Inhibitors and mortality in persons with nonsevere hemophilia A in the United States.

作者信息

Lim Ming Y, Cheng Dunlei, Recht Michael, Kempton Christine L, Key Nigel S

机构信息

Division of Hematology and Hematologic Malignancies, Department of Medicine, University of Utah, Salt Lake City, UT.
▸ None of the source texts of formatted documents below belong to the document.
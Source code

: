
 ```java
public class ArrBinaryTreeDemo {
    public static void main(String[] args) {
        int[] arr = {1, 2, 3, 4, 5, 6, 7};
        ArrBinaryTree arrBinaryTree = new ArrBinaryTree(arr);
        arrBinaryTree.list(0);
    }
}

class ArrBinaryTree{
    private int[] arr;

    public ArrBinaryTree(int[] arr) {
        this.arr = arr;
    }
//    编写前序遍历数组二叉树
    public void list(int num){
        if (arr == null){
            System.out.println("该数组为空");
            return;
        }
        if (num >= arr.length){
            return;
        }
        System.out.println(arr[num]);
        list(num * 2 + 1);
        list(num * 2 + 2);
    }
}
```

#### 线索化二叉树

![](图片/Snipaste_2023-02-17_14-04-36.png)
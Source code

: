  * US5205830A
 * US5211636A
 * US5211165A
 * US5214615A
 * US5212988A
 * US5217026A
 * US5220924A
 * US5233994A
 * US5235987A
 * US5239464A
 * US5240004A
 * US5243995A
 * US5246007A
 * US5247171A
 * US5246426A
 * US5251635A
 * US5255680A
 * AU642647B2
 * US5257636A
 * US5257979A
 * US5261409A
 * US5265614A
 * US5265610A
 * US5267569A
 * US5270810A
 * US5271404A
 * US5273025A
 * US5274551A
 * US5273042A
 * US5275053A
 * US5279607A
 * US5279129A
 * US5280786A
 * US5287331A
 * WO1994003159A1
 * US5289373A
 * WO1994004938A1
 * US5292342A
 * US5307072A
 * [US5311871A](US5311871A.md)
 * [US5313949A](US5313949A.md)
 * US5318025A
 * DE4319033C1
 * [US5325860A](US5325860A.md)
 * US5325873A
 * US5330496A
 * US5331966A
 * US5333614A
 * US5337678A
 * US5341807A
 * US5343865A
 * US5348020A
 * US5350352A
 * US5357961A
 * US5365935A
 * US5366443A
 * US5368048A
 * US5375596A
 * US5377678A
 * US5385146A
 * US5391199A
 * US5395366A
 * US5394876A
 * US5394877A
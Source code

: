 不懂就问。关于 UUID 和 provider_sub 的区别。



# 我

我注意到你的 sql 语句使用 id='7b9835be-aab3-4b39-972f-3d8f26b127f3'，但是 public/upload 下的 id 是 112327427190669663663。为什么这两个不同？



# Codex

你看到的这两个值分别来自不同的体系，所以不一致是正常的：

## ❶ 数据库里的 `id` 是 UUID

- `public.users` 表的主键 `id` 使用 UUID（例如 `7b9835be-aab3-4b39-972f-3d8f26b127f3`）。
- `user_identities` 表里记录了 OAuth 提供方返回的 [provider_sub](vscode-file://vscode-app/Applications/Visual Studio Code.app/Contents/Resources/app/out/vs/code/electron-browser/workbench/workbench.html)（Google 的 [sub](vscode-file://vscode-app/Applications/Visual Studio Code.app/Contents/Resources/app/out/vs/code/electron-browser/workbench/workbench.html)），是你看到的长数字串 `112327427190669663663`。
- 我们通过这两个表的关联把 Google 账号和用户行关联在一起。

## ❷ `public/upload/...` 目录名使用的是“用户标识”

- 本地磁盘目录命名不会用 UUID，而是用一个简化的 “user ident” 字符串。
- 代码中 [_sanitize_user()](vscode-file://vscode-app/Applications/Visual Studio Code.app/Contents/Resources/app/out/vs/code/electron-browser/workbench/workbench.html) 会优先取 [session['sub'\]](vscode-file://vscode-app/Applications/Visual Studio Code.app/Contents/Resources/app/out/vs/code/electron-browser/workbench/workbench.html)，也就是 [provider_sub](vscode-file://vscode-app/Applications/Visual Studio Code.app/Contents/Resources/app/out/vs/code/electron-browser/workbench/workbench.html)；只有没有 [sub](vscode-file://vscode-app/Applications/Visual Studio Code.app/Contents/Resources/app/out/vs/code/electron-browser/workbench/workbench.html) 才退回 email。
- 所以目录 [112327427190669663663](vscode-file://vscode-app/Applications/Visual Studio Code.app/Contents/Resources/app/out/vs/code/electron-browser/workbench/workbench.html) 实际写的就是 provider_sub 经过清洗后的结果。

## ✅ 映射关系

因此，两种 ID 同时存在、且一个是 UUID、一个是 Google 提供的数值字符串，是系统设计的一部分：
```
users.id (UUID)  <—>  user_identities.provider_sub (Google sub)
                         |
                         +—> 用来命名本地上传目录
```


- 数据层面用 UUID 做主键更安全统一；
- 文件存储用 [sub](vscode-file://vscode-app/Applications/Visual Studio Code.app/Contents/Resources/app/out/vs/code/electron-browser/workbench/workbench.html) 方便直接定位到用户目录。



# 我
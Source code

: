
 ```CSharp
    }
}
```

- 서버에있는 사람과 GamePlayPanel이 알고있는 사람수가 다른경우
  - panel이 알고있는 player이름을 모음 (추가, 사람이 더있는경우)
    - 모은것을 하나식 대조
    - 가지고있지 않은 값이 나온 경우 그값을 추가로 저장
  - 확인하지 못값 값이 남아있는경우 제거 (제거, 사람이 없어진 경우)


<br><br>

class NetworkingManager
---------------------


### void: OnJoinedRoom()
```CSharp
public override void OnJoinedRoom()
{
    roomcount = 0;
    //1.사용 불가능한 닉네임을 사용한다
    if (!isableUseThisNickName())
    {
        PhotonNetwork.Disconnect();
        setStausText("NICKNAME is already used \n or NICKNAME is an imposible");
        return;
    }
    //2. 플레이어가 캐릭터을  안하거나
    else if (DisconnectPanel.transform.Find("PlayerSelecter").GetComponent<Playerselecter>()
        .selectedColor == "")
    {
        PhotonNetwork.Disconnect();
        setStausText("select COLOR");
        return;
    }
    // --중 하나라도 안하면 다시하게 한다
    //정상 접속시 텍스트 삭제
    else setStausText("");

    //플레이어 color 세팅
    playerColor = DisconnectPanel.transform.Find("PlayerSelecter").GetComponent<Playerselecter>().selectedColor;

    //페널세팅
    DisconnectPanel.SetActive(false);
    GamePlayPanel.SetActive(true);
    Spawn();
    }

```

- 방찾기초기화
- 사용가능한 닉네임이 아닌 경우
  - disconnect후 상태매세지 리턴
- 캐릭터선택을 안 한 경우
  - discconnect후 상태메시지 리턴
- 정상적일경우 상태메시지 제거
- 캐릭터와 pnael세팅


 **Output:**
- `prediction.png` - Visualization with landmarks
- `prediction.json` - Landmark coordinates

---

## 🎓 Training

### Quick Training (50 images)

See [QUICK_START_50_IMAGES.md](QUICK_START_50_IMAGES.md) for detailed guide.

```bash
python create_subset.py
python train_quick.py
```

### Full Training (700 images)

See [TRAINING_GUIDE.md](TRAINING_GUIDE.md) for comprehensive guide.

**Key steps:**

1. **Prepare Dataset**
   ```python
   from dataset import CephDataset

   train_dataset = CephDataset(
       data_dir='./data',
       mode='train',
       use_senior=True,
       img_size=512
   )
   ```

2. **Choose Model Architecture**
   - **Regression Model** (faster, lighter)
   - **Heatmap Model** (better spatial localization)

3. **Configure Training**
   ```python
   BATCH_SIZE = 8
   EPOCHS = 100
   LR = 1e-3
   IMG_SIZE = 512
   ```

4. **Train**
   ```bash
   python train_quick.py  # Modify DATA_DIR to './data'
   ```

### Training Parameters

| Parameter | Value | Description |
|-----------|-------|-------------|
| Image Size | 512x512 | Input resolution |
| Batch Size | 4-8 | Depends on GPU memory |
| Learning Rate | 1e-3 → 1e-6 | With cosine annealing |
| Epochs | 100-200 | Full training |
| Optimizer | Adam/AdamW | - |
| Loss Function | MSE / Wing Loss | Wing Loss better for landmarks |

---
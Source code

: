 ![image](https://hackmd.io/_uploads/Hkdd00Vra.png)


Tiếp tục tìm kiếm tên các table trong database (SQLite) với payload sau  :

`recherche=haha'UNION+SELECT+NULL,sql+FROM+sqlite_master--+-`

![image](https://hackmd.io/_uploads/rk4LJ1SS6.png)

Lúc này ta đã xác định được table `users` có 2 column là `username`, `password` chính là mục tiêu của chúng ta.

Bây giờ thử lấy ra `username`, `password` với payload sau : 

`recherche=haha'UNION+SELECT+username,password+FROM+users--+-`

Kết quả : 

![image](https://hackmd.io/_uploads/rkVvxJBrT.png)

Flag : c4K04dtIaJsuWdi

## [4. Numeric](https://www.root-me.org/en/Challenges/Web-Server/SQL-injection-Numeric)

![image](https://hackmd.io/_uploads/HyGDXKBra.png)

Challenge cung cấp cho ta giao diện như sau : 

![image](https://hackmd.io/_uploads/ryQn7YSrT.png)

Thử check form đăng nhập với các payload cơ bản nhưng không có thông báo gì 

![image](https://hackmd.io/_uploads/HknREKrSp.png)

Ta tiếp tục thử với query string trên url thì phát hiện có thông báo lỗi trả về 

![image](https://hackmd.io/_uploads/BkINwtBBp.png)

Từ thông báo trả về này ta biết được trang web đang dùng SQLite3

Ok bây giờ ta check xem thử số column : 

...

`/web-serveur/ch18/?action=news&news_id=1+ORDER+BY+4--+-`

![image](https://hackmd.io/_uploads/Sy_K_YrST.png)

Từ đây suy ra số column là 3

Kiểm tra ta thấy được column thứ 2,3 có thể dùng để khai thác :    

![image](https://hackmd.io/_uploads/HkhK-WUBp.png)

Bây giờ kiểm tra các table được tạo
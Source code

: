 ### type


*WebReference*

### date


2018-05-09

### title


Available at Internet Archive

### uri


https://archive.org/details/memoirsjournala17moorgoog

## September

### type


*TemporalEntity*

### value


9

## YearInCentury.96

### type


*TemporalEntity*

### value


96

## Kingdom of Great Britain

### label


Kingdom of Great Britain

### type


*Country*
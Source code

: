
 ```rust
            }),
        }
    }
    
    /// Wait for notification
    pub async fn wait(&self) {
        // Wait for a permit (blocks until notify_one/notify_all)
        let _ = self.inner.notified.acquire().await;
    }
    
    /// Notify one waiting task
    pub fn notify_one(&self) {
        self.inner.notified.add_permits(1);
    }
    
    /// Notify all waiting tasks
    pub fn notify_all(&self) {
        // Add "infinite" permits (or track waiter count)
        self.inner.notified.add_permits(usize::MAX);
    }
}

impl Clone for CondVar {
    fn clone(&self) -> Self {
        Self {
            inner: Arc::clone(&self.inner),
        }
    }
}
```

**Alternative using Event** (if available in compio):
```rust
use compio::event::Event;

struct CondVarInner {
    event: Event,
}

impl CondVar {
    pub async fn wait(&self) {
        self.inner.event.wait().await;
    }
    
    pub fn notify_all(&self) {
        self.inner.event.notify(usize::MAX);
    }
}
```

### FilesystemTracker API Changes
American Thrombosis and Hemostasis Network, Rochester, NY.

出版信息

Blood Adv. 2020 Oct 13;4(19):4739-4747. doi: 10.1182/bloodadvances.2020002626.

Abstract

Although persons with nonsevere hemophilia A (NSHA) account for about one-half of the hemophilia A population, epidemiological data in this subset of individuals are scarce. We set out to describe the clinical characteristics of persons with NSHA with inhibitors, and to determine mortality rates, predictors of mortality, and primary causes of death in persons with NSHA in the United States over a 9-year period (2010-2018). We queried the American Thrombosis and Hemostasis Network dataset (ATHNdataset) for information on demographics, inhibitor status, and date and cause of death. A total of 6624 persons with NSHA (86.0% men; 14.0% women) were observed for an average of 8.5 years; total 56 119 person-years . The prevalence of inhibitors was 2.6% (n = 171), occurring at a median age of 13 years. At the end of follow-up, 136 persons died at a median age of 63 years; an age-adjusted mortality rate of 3.3 deaths per 1000 person-years. Three deaths occurred in inhibitor participants. Presence of inhibitors was not associated with increased mortality risk (hazard ratio [HR], 0.7, 95% confidence interval [CI], 0.2-2.3). Factors independently associated with increased risk of death (HR, 95% CI) were the following: age (10-year increase) (2.1, 2.0-2.4); male (2.6, 1.0-6.4); hepatitis C (2.2, 1.5-3.1); and HIV (3.6, 2.2-6.0). The most common primary cause of death was malignancy (n = 27, 20.0%). In persons with NSHA, the development of inhibitors occurred at an early age and was not associated with increased mortality.

摘要

尽管非重度A型血友病(NSHA)患者约占A型血友病患者总数的一半,但关于这一亚组人群的流行病学数据却很匮乏。我们旨在描述患有抑制物的NSHA患者的临床特征,并确定美国9年期间(2010 - 2018年)NSHA患者的死亡率、死亡预测因素和主要死因。我们查询了美国血栓形成与止血网络数据集(ATHNdataset),以获取有关人口统计学、抑制物状态以及死亡日期和原因的信息。共观察了6624例NSHA患者(86.0%为男性;14.0%为女性),平均观察时间为8.5年;总计56119人年。抑制物的患病率为2.6%(n = 171),中位发病年龄为13岁。随访结束时,136人死亡,中位年龄为63岁;年龄调整后的死亡率为每1000人年3.3例死亡。3例死亡发生在有抑制物的参与者中。抑制物的存在与死亡风险增加无关(风险比[HR],0.7,95%置信区间[CI],0.2 - 2.3)。与死亡风险增加独立相关的因素(HR,95% CI)如下:年龄(每增加10岁)(2.1,2.0 - 2.4);男性(2.6,1.0 - 6.4);丙型肝炎(2.2,1.5 - 3.1);以及HIV(3.6,2.2 - 6.0)。最常见的主要死因是恶性肿瘤(n = 27,20.0%)。在NSHA患者中,抑制物在早年出现,且与死亡率增加无关。